BACKGROUND OF THE INVENTION

1. Field of the Invention

This invention relates to the field of structural materials and more particularly to load bearing floor or roof members, to systems made of such members and using connecting members for connecting the floor or roof members into a floor or roof system, and to means for supporting such a system.

2. Description of the Prior Art

U.S. Pat. No. 4,078,348 (Rothman) discloses a construction panel comprising a core of expanded or foamed polymeric material embodied between two major face members of resin reinforced with glass fibres. The side walls of the panel comprise pultrusion angle members which are encapsulated in the panel within the major face members. Elongated U-shaped pultrusion reinforcing members may be disposed within the panel to provide reinforcement and a channel for the receipt of wires, pipes, or to act as heating, air conditioning or vacuum cleaning ducts. The glass fibres used to reinforce the major face members are in multidirectional orientation and have portions extending into the interior of the panel to provide a mechanical and chemical bond between the core and the major face members. The pultrusion members may be made from resin reinforced with continuous strands of glass fibres in unidirectional orientation, and are preferably prestressed. This known panel is composed of several separate members, i.e. an upper major face member, a lower major face member, pultruded end face members or side walls, and, if required, pultruded reinforcing members within the panel. Panels are connected together by bolts passing through the pultruded end face members or side walls of adjacent panels. This known panel thus requires separate manufacture of a number of seperate members, which members must then be assembled together to form the panel.

SUMMARY OF THE INVENTION

It is desirable to provide a load bearing floor or roof member in the form of a flat plank member which can be manufactured in a single operation and which can be so formed as to provide for simple connection to an adjacent floor or roof member or members. It is also desirable to provide such a flat plank member, or a connector member between adjacent plank members, with a simple means of support, for example by a suspension type of support or a pedestal type of support.
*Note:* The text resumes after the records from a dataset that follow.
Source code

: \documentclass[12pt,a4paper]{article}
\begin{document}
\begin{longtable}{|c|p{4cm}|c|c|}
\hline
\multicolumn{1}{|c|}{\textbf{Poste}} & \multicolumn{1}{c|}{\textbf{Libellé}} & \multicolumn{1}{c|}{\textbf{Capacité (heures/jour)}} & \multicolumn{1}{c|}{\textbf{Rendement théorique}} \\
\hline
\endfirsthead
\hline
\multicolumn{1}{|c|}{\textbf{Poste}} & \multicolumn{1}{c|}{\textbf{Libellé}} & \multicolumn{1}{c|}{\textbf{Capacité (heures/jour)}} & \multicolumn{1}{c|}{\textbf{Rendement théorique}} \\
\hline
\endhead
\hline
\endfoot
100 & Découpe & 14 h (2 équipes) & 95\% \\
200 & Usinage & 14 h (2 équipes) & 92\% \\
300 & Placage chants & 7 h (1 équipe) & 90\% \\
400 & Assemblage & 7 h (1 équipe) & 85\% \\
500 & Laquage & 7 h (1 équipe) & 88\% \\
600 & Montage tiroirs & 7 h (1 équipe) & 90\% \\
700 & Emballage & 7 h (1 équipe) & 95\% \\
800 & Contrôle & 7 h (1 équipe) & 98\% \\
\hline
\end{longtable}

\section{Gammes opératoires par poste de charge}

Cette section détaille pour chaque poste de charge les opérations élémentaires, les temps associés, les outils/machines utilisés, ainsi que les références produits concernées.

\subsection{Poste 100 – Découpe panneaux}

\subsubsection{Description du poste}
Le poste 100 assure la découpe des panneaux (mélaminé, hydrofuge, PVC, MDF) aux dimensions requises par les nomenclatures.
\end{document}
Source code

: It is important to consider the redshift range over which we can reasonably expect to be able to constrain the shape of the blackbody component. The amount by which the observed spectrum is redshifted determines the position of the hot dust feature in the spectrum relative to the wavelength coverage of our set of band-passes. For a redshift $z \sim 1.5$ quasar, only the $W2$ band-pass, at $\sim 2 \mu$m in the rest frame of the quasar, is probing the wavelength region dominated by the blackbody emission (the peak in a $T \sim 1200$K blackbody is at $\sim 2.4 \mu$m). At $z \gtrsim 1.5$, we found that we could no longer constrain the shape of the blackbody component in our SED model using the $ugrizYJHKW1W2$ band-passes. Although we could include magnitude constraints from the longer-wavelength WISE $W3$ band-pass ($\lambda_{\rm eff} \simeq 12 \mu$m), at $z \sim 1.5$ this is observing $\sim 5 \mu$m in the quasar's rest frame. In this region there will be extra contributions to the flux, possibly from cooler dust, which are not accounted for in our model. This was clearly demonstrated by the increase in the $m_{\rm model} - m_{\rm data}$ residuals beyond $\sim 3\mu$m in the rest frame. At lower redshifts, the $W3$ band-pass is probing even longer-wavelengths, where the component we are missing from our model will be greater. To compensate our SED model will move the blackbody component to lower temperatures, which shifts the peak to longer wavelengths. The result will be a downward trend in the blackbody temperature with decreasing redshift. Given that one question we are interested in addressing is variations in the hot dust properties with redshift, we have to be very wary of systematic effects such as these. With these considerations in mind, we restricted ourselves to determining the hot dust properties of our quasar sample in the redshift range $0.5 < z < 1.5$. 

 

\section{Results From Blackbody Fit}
The expression "load bearing" is used herein to refer primarily to a load which acts generally transversely to the major plane of the flat plank member or of a floor or roof system made up of such members.

According to one aspect of this invention a load bearing floor or roof member in the form of a flat plank member comprises:

an upper major face wall; a lower major face wall spaced from the upper major face wall; opposed side walls; and a rigid foam filling in the hollow space defined by the upper, lower and side walls, the flat plank member being characterized in that:

(i) the flat plank member is a rigid, hollow, integral, pultruded structure of fibre reinforced plastics material, with the major face walls and the opposed side walls being formed in a single pultrusion operation;

(ii) each integral opposed side wall has a flat outer surface disposed substantially at right angles to the plane in which at least one of the major face walls lies; and

(iii) at least one of the integral opposed side walls has formed therein an integral undercut channel which is shaped to receive slidably a connector portion of at least one connector member which connector portion is of head and neck shaped cross section.

The integral flat plank member may have one or more than one internal stiffening web joined at its upper and lower ends respectively to the said upper and lower major face walls. The or each web is preferably formed together with the walls in the pultrusion operation. Similarly the rigid plastics foam filling may also be provided in the pultrusion operation.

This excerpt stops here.